Supplied entries: Begin
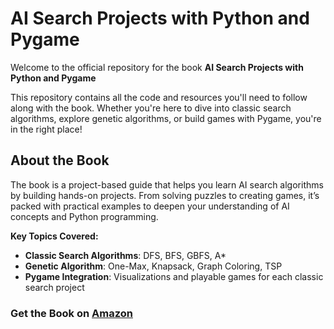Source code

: # AI Search Projects with Python and Pygame  

Welcome to the official repository for the book **AI Search Projects with Python and Pygame**

This repository contains all the code and resources you'll need to follow along with the book. Whether you're here to dive into classic search algorithms, explore genetic algorithms, or build games with Pygame, you're in the right place!  

## About the Book  

The book is a project-based guide that helps you learn AI search algorithms by building hands-on projects. From solving puzzles to creating games, it’s packed with practical examples to deepen your understanding of AI concepts and Python programming.  

**Key Topics Covered:**  
- **Classic Search Algorithms**: DFS, BFS, GBFS, A*  
- **Genetic Algorithm**: One-Max, Knapsack, Graph Coloring, TSP  
- **Pygame Integration**: Visualizations and playable games for each classic search project  

### Get the Book on [Amazon](https://rebrand.ly/8pbnkzt)
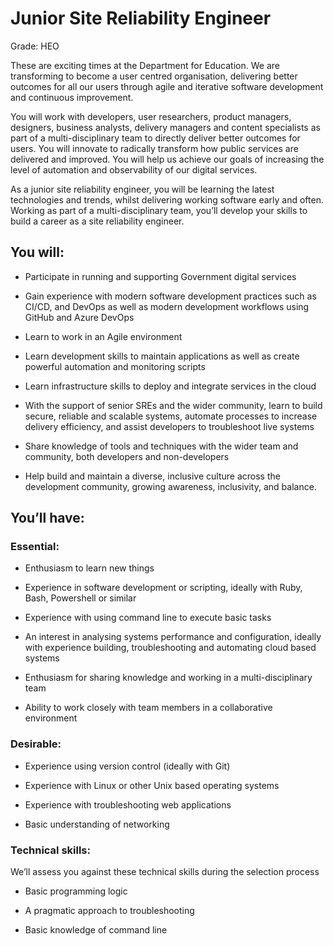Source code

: # Junior Site Reliability Engineer

Grade: HEO

These are exciting times at the Department for Education. We are transforming to become a user centred organisation, delivering better outcomes for all our users through agile and iterative software development and continuous improvement.

You will work with developers, user researchers, product managers, designers, business analysts, delivery managers and content specialists as part of a multi-disciplinary team to directly deliver better outcomes for users. You will innovate to radically transform how public services are delivered and improved. You will help us achieve our goals of increasing the level of automation and observability of our digital services.

As a junior site reliability engineer, you will be learning the latest technologies and trends, whilst delivering working software early and often. Working as part of a multi-disciplinary team, you’ll develop your skills to build a career as a site reliability engineer.

## You will:

-   Participate in running and supporting Government digital services

-   Gain experience with modern software development practices such as CI/CD, and DevOps as well as modern development workflows using GitHub and Azure DevOps

-   Learn to work in an Agile environment

-   Learn development skills to maintain applications as well as create powerful automation and monitoring scripts

-   Learn infrastructure skills to deploy and integrate services in the cloud

-   With the support of senior SREs and the wider community, learn to build secure, reliable and scalable systems, automate processes to increase delivery efficiency, and assist developers to troubleshoot live systems

-   Share knowledge of tools and techniques with the wider team and community, both developers and non-developers

-   Help build and maintain a diverse, inclusive culture across the development community, growing awareness, inclusivity, and balance.
    

## You’ll have:

### Essential:

-   Enthusiasm to learn new things

-   Experience in software development or scripting, ideally with Ruby, Bash, Powershell or similar

-   Experience with using command line to execute basic tasks

-   An interest in analysing systems performance and configuration, ideally with experience building, troubleshooting and automating cloud based systems

-   Enthusiasm for sharing knowledge and working in a multi-disciplinary team

-   Ability to work closely with team members in a collaborative environment

### Desirable:

-   Experience using version control (ideally with Git)

-   Experience with Linux or other Unix based operating systems

-   Experience with troubleshooting web applications

-   Basic understanding of networking

### Technical skills:

We’ll assess you against these technical skills during the selection process

-   Basic programming logic

-   A pragmatic approach to troubleshooting

-   Basic knowledge of command line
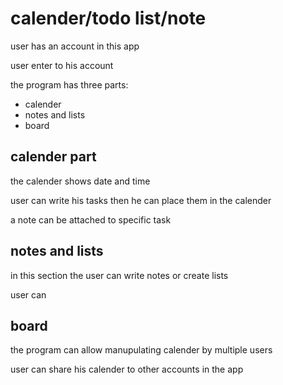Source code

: # calender/todo list/note
user has an account in this app

user enter to his account 

the program has three parts:
* calender
* notes and lists
* board
## calender part

the calender shows date and time

user can write his tasks then he can place them in the calender

a note can be attached to specific task 



## notes and lists

in this section the user can write notes or create lists

user can 



## board

the program can allow manupulating calender by multiple users

user can share his calender to other accounts in the app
Supplied entries: End
What you are asked to do
Return only those lines of the records that contain the string "well".

Exercise output
-   Gain experience with modern software development practices such as CI/CD, and DevOps as well as modern development workflows using GitHub and Azure DevOps
-   Learn development skills to maintain applications as well as create powerful automation and monitoring scripts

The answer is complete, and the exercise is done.